*** Opening of MATERIAL FOR THIS TASK ***
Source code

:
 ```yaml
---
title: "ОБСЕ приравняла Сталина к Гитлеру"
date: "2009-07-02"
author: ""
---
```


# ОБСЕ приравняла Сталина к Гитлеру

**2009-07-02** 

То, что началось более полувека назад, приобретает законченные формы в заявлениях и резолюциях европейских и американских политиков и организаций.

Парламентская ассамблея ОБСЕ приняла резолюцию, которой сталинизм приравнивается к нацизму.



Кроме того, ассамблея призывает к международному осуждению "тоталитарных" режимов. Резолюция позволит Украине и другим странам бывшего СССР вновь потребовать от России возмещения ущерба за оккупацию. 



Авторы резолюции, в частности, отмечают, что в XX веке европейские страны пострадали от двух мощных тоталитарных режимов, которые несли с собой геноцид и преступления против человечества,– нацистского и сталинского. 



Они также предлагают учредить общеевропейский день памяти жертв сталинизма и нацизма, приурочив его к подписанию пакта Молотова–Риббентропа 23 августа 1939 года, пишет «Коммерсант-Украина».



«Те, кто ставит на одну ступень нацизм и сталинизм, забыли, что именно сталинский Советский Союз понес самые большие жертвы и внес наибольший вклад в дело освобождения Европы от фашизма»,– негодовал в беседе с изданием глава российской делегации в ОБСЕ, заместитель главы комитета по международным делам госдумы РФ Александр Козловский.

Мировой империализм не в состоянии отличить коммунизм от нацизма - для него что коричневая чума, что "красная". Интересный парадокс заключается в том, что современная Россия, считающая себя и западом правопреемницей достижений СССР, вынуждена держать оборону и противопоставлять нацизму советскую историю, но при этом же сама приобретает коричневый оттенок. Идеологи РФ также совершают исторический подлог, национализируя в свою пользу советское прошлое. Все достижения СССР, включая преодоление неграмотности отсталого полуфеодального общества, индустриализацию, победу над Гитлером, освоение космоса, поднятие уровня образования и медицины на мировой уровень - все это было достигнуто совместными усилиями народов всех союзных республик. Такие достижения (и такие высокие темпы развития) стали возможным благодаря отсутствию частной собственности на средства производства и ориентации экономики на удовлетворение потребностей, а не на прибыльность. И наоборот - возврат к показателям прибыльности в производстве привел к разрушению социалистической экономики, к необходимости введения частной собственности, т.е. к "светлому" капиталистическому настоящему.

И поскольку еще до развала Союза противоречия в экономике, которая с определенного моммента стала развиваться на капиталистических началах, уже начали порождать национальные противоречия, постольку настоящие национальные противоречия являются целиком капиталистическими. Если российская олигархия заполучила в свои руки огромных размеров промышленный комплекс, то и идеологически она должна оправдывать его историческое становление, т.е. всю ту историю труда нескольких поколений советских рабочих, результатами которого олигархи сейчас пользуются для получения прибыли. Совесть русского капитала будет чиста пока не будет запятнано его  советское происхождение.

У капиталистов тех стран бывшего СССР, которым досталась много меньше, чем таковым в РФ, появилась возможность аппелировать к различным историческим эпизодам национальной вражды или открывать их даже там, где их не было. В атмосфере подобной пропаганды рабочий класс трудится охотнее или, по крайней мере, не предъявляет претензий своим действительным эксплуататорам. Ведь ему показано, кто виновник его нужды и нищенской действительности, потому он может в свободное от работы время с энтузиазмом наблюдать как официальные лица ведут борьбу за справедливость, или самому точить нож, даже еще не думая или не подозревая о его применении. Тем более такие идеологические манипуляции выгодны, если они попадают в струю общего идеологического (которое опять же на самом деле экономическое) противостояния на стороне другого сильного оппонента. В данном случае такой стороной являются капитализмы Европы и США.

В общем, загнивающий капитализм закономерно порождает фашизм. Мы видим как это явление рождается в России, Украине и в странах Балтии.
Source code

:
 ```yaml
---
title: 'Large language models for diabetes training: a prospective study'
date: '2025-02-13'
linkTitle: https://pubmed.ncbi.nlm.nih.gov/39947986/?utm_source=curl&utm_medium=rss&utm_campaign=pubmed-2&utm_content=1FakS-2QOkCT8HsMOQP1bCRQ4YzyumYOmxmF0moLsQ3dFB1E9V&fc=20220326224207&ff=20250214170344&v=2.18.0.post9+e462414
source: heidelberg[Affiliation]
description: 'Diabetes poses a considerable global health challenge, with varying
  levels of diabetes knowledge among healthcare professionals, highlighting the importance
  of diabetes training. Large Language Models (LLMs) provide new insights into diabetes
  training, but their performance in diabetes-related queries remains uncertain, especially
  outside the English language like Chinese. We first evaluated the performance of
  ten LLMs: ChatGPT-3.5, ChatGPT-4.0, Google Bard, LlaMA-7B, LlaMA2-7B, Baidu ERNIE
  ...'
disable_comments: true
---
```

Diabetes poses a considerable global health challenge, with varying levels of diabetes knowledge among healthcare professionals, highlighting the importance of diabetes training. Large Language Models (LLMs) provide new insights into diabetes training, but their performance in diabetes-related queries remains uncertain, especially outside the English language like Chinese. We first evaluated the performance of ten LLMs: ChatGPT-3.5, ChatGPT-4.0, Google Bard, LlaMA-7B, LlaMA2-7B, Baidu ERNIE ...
*** Close of MATERIAL FOR THIS TASK ***
*** Opening of MATERIAL FOR THIS TASK ***
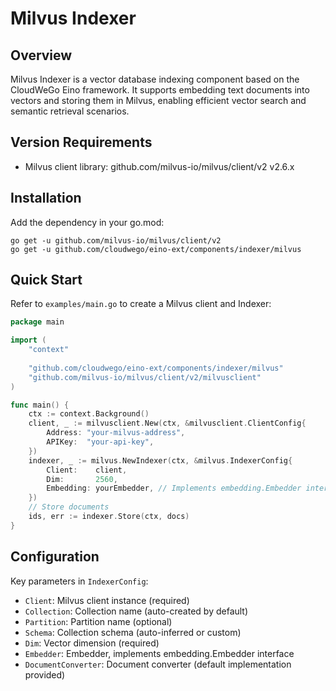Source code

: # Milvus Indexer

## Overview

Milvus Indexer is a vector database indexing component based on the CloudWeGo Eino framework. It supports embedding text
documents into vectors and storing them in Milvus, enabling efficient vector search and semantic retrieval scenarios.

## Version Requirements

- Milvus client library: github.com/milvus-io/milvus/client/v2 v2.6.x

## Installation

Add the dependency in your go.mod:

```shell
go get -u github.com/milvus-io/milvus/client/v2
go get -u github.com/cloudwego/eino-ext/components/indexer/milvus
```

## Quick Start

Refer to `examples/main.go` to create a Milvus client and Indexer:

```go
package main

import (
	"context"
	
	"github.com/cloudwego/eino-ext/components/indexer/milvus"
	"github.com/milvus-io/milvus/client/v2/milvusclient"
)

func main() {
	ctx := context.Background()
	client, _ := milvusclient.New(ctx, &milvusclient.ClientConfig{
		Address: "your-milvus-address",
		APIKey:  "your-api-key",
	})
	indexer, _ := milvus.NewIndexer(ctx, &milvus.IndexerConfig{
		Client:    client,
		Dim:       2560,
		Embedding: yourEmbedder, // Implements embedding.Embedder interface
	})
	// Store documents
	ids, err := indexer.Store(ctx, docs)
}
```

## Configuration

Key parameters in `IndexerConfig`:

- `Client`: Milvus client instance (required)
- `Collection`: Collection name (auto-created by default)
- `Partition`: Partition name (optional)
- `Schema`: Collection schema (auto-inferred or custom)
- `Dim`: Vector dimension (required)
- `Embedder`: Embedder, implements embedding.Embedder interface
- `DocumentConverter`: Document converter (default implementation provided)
*** Close of MATERIAL FOR THIS TASK ***
TASK DESCRIPTION: Return each line from the data where the string "default" can be found.

TASK RESULT:
- `Collection`: Collection name (auto-created by default)
- `DocumentConverter`: Document converter (default implementation provided)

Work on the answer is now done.